**Assignment**: If a line in the records below includes the word "alpha", count it, then give the total and nothing else.

Stored data entries:
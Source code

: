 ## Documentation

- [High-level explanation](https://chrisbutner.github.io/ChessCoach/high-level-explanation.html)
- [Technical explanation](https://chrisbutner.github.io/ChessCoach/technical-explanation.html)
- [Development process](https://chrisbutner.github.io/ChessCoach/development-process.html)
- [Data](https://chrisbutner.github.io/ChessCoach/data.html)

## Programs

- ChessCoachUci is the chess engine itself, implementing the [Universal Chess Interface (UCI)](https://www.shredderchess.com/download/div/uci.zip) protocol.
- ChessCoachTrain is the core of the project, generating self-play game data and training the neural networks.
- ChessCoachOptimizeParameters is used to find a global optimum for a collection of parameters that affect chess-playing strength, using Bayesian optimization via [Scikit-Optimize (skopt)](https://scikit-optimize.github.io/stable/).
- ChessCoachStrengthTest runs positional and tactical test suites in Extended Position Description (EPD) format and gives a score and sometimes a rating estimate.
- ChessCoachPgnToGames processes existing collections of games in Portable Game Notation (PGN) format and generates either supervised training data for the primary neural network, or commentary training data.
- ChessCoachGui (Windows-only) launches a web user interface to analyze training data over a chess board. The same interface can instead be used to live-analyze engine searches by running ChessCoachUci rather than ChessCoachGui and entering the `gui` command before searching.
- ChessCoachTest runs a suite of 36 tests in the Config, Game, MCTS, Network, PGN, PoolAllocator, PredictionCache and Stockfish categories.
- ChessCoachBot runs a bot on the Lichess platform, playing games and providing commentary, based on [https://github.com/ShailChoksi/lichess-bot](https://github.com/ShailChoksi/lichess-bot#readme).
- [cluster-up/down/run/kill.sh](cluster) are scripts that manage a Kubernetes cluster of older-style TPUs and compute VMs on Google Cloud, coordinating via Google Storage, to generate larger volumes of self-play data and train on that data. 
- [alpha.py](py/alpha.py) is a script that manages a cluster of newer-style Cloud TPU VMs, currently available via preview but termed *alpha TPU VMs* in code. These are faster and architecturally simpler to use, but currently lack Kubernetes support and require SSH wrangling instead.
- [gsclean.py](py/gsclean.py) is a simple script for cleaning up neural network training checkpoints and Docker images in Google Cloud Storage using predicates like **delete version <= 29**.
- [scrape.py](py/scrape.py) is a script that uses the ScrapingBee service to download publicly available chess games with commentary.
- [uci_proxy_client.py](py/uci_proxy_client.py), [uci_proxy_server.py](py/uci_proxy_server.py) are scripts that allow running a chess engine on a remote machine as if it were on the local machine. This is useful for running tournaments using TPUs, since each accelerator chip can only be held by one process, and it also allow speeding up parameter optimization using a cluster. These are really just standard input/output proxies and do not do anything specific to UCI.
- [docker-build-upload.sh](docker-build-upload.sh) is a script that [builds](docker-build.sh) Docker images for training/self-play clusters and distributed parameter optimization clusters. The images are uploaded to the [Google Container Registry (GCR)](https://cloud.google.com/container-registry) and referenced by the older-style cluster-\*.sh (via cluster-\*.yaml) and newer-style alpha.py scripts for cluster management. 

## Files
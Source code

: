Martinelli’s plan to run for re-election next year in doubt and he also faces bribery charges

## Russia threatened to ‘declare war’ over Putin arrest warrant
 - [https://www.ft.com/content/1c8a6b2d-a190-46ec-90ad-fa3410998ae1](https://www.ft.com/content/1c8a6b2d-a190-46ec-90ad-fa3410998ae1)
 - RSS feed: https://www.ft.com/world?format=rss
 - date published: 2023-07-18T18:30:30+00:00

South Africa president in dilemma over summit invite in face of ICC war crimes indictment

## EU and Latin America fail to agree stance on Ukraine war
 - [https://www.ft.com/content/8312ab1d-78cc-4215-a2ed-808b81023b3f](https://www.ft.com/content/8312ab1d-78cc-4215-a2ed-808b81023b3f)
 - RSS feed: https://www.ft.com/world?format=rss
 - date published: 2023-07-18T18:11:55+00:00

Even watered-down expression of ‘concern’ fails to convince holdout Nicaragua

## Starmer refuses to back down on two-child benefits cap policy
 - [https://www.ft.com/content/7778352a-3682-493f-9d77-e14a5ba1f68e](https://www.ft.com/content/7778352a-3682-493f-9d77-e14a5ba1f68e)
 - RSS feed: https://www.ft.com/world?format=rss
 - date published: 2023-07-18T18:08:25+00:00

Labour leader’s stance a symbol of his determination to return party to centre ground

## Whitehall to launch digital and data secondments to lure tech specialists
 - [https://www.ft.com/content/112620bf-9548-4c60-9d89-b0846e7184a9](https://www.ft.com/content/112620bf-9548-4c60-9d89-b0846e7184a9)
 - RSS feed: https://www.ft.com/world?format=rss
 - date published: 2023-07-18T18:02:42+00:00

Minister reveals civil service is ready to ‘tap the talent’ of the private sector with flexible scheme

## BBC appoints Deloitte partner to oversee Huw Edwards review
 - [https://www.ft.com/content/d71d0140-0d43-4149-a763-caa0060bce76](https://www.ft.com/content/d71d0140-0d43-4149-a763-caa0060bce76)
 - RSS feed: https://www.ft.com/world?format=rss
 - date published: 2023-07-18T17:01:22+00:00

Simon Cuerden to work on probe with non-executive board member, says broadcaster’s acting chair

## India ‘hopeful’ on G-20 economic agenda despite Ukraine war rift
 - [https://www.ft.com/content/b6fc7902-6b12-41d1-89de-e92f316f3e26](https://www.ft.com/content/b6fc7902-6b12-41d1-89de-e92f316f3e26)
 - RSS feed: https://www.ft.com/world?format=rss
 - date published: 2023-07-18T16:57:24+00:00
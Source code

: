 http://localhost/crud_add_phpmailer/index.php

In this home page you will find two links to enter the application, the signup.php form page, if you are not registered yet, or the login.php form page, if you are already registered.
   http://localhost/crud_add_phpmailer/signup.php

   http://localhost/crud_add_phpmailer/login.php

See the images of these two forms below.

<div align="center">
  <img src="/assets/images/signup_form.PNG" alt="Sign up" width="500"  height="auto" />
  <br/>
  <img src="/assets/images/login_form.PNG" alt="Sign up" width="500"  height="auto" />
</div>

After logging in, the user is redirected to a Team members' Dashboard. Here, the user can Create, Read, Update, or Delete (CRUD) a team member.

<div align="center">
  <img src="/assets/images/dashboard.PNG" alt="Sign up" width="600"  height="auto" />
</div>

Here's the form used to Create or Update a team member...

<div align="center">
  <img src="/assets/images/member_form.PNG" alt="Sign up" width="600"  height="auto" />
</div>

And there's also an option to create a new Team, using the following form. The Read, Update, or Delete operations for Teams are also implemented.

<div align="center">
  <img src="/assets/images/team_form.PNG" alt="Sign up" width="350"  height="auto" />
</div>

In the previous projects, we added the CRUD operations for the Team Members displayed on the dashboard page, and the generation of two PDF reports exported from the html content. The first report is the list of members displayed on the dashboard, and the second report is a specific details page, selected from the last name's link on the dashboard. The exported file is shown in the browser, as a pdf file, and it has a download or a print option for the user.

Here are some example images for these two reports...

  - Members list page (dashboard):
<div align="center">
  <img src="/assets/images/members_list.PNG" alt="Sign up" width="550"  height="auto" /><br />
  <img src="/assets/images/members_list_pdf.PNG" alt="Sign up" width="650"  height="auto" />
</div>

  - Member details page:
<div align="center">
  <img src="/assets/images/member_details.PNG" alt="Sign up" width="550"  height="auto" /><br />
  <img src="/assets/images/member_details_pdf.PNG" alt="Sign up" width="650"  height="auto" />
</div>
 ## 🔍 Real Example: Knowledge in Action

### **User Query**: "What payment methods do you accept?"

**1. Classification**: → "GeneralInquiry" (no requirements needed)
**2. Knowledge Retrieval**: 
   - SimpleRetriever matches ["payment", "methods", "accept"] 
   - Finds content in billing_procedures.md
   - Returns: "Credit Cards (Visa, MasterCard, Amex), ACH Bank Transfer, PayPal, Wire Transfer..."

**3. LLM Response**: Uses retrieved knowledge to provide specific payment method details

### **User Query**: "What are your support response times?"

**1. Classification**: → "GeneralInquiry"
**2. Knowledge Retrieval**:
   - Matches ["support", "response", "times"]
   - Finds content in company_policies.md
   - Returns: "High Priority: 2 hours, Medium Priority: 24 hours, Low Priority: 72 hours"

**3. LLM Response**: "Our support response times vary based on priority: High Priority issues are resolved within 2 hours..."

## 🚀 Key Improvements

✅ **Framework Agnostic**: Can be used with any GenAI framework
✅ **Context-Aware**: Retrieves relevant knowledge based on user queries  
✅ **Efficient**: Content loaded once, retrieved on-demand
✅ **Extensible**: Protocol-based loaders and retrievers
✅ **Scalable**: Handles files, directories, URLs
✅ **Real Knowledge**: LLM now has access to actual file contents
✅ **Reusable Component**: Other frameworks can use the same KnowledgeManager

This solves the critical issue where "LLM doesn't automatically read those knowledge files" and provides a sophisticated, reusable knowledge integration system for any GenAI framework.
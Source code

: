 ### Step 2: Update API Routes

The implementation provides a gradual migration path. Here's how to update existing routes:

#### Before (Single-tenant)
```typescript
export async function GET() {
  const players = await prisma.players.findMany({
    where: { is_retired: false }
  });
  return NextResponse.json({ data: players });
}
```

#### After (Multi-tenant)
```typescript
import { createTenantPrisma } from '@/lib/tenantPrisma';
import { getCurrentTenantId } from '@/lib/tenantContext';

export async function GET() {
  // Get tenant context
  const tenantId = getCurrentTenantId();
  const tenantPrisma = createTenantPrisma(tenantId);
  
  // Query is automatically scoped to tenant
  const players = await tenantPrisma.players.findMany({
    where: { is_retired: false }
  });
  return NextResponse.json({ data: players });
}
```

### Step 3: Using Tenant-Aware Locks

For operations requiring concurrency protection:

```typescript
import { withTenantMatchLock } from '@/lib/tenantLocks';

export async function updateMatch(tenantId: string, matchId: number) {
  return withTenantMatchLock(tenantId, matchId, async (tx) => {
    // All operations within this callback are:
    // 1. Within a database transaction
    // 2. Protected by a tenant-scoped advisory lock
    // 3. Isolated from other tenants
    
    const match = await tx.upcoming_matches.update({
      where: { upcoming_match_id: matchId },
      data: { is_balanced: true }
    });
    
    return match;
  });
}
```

**Solution to this task**: 2